§ **WHAT YOU NEED TO DO**
Your job is to report every line of the entries that has "microscope".
*-*-*
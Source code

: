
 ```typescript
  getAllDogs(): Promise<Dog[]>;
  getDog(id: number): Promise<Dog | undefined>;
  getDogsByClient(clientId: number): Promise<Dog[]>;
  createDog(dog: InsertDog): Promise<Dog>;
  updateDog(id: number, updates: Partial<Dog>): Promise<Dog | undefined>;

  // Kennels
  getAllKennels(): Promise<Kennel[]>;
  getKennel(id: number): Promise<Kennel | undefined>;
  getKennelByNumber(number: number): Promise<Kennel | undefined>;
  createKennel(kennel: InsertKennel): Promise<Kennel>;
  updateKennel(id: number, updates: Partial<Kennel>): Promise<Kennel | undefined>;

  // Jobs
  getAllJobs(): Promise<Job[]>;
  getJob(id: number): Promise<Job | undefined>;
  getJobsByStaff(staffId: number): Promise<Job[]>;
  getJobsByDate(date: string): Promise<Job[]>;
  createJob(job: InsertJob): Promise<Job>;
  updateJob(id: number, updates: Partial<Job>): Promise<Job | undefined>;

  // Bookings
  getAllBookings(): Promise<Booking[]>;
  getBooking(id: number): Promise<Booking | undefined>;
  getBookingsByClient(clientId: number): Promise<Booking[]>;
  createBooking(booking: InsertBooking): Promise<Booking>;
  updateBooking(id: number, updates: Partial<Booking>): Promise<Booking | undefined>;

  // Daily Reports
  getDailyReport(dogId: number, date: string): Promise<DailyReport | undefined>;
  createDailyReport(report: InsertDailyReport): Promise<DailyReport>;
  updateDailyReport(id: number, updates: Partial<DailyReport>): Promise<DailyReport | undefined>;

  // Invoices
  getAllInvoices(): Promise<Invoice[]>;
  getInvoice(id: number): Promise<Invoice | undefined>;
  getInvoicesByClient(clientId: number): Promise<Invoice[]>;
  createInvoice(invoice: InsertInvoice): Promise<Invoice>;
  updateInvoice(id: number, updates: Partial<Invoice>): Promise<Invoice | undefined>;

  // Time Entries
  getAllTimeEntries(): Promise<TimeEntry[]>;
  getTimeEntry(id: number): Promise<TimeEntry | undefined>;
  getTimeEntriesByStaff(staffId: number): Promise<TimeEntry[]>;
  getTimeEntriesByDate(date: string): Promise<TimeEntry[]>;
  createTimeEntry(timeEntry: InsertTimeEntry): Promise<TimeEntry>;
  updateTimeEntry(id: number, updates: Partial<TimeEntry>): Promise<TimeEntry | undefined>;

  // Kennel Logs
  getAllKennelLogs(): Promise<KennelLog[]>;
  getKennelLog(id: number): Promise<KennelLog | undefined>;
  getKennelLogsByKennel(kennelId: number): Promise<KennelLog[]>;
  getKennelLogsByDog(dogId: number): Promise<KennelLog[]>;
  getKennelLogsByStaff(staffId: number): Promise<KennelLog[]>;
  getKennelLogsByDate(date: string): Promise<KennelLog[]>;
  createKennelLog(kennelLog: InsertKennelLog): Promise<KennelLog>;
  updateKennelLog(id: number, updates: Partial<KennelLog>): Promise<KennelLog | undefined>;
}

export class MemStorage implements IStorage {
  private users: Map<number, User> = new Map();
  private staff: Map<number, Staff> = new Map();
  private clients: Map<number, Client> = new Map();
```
*-*-*
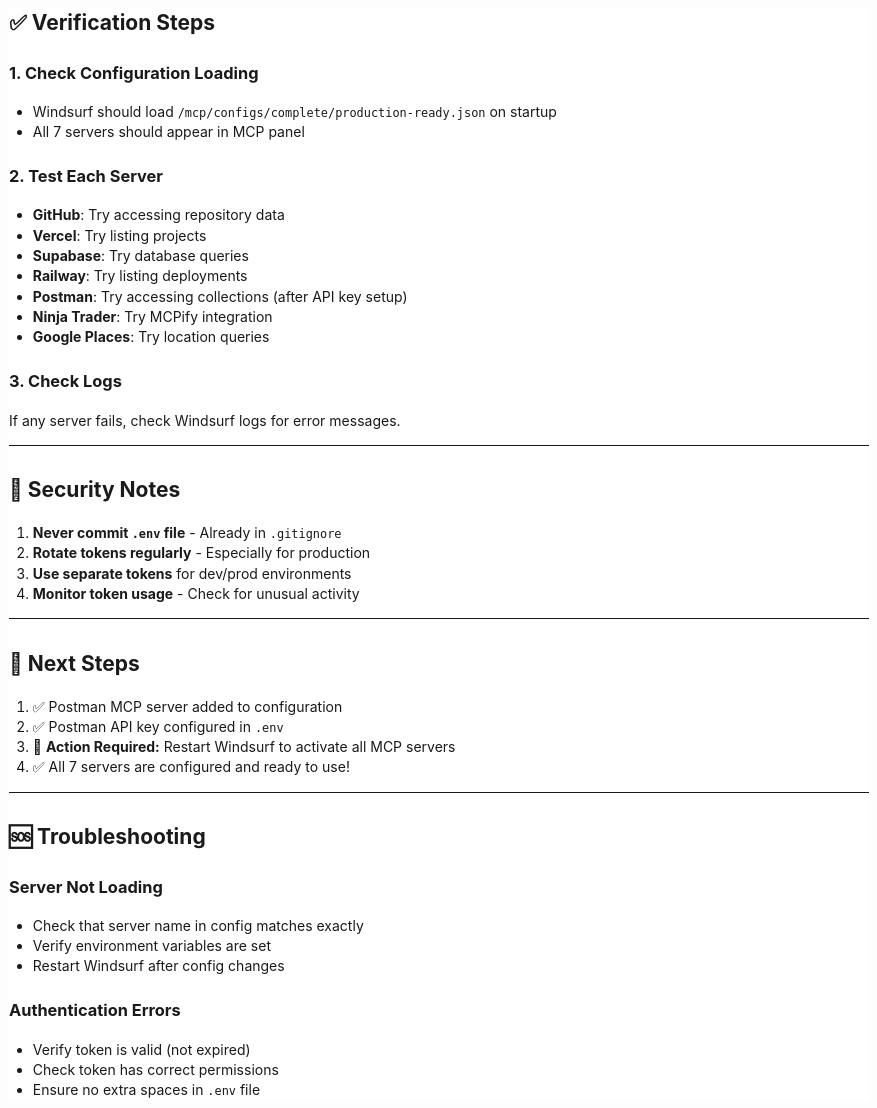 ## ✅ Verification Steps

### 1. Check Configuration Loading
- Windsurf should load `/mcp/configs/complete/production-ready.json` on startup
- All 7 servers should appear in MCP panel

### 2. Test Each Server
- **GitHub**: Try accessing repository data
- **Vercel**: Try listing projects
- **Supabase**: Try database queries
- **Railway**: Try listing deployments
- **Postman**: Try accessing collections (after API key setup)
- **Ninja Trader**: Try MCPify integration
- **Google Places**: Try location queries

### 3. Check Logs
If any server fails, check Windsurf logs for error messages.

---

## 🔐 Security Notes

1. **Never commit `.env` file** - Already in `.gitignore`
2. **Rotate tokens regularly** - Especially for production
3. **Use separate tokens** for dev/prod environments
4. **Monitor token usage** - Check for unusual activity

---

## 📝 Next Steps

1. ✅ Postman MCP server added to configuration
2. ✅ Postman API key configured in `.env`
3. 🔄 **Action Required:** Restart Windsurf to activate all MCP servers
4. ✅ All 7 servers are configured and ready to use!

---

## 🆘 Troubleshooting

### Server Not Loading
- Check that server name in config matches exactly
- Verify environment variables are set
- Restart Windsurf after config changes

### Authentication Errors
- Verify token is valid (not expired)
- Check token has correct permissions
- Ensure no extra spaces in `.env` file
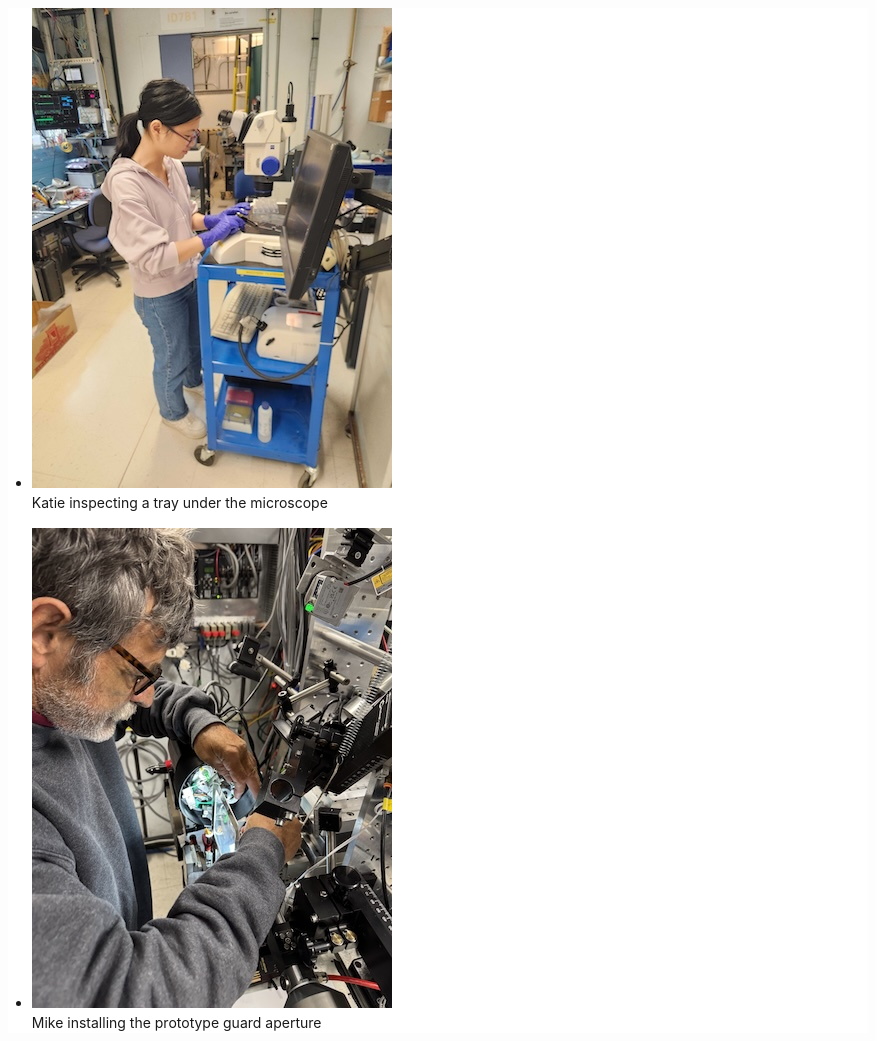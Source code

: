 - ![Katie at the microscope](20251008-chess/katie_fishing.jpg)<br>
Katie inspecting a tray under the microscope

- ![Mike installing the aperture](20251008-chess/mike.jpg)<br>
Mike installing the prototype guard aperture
*-*-*
§ **WRITTEN RESPONSE**
: - ![Katie at the microscope](20251008-chess/katie_fishing.jpg)<br>
Katie inspecting a tray under the microscope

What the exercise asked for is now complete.